Nothing but the records, repeated word for word and free of pictures, belongs in the answer.

- - - -

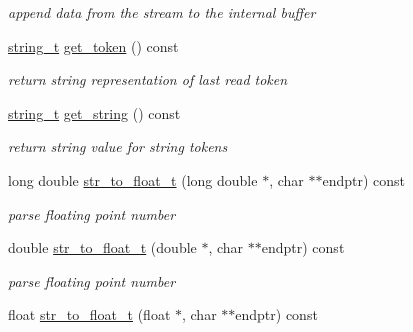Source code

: \begin{DoxyCompactItemize}
\begin{DoxyCompactList}\small\item\em append data from the stream to the internal buffer \end{DoxyCompactList}\item 
\hypertarget{classnlohmann_1_1basic__json_1_1lexer_a0eab4ce848cefe355dd0d61f9a5348a0_a0eab4ce848cefe355dd0d61f9a5348a0}{\hyperlink{classnlohmann_1_1basic__json_ab63e618bbb0371042b1bec17f5891f42_ab63e618bbb0371042b1bec17f5891f42}{string\-\_\-t} \hyperlink{classnlohmann_1_1basic__json_1_1lexer_a0eab4ce848cefe355dd0d61f9a5348a0_a0eab4ce848cefe355dd0d61f9a5348a0}{get\-\_\-token} () const }\label{classnlohmann_1_1basic__json_1_1lexer_a0eab4ce848cefe355dd0d61f9a5348a0_a0eab4ce848cefe355dd0d61f9a5348a0}

\begin{DoxyCompactList}\small\item\em return string representation of last read token \end{DoxyCompactList}\item 
\hyperlink{classnlohmann_1_1basic__json_ab63e618bbb0371042b1bec17f5891f42_ab63e618bbb0371042b1bec17f5891f42}{string\-\_\-t} \hyperlink{classnlohmann_1_1basic__json_1_1lexer_a18dc059f3a96af88104ca02d919c16b5_a18dc059f3a96af88104ca02d919c16b5}{get\-\_\-string} () const 
\begin{DoxyCompactList}\small\item\em return string value for string tokens \end{DoxyCompactList}\item 
long double \hyperlink{classnlohmann_1_1basic__json_1_1lexer_a541f1cd06178fefc5ddde34022852c10_a541f1cd06178fefc5ddde34022852c10}{str\-\_\-to\-\_\-float\-\_\-t} (long double $\ast$, char $\ast$$\ast$endptr) const 
\begin{DoxyCompactList}\small\item\em parse floating point number \end{DoxyCompactList}\item 
double \hyperlink{classnlohmann_1_1basic__json_1_1lexer_a29d53d1c76a58b7f4d1315d44665eab3_a29d53d1c76a58b7f4d1315d44665eab3}{str\-\_\-to\-\_\-float\-\_\-t} (double $\ast$, char $\ast$$\ast$endptr) const 
\begin{DoxyCompactList}\small\item\em parse floating point number \end{DoxyCompactList}\item 
float \hyperlink{classnlohmann_1_1basic__json_1_1lexer_aea092725cd2b01e84126898f080418d6_aea092725cd2b01e84126898f080418d6}{str\-\_\-to\-\_\-float\-\_\-t} (float $\ast$, char $\ast$$\ast$endptr) const 
$$
\end{DoxyCompactItemize}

- - - -

Solution:
Source code

: \begin{DoxyCompactItemize}
\begin{DoxyCompactList}\small\item\em append data from the stream to the internal buffer \end{DoxyCompactList}\item 
\hypertarget{classnlohmann_1_1basic__json_1_1lexer_a0eab4ce848cefe355dd0d61f9a5348a0_a0eab4ce848cefe355dd0d61f9a5348a0}{\hyperlink{classnlohmann_1_1basic__json_ab63e618bbb0371042b1bec17f5891f42_ab63e618bbb0371042b1bec17f5891f42}{string\-\_\-t} \hyperlink{classnlohmann_1_1basic__json_1_1lexer_a0eab4ce848cefe355dd0d61f9a5348a0_a0eab4ce848cefe355dd0d61f9a5348a0}{get\-\_\-token} () const }\label{classnlohmann_1_1basic__json_1_1lexer_a0eab4ce848cefe355dd0d61f9a5348a0_a0eab4ce848cefe355dd0d61f9a5348a0}

\begin{DoxyCompactList}\small\item\em return string representation of last read token \end{DoxyCompactList}\item 
\hyperlink{classnlohmann_1_1basic__json_ab63e618bbb0371042b1bec17f5891f42_ab63e618bbb0371042b1bec17f5891f42}{string\-\_\-t} \hyperlink{classnlohmann_1_1basic__json_1_1lexer_a18dc059f3a96af88104ca02d919c16b5_a18dc059f3a96af88104ca02d919c16b5}{get\-\_\-string} () const 
\begin{DoxyCompactList}\small\item\em return string value for string tokens \end{DoxyCompactList}\item 
long double \hyperlink{classnlohmann_1_1basic__json_1_1lexer_a541f1cd06178fefc5ddde34022852c10_a541f1cd06178fefc5ddde34022852c10}{str\-\_\-to\-\_\-float\-\_\-t} (long double $\ast$, char $\ast$$\ast$endptr) const 
\begin{DoxyCompactList}\small\item\em parse floating point number \end{DoxyCompactList}\item 
double \hyperlink{classnlohmann_1_1basic__json_1_1lexer_a29d53d1c76a58b7f4d1315d44665eab3_a29d53d1c76a58b7f4d1315d44665eab3}{str\-\_\-to\-\_\-float\-\_\-t} (double $\ast$, char $\ast$$\ast$endptr) const 
\begin{DoxyCompactList}\small\item\em parse floating point number \end{DoxyCompactList}\item 
float \hyperlink{classnlohmann_1_1basic__json_1_1lexer_aea092725cd2b01e84126898f080418d6_aea092725cd2b01e84126898f080418d6}{str\-\_\-to\-\_\-float\-\_\-t} (float $\ast$, char $\ast$$\ast$endptr) const 
$$
\end{DoxyCompactItemize}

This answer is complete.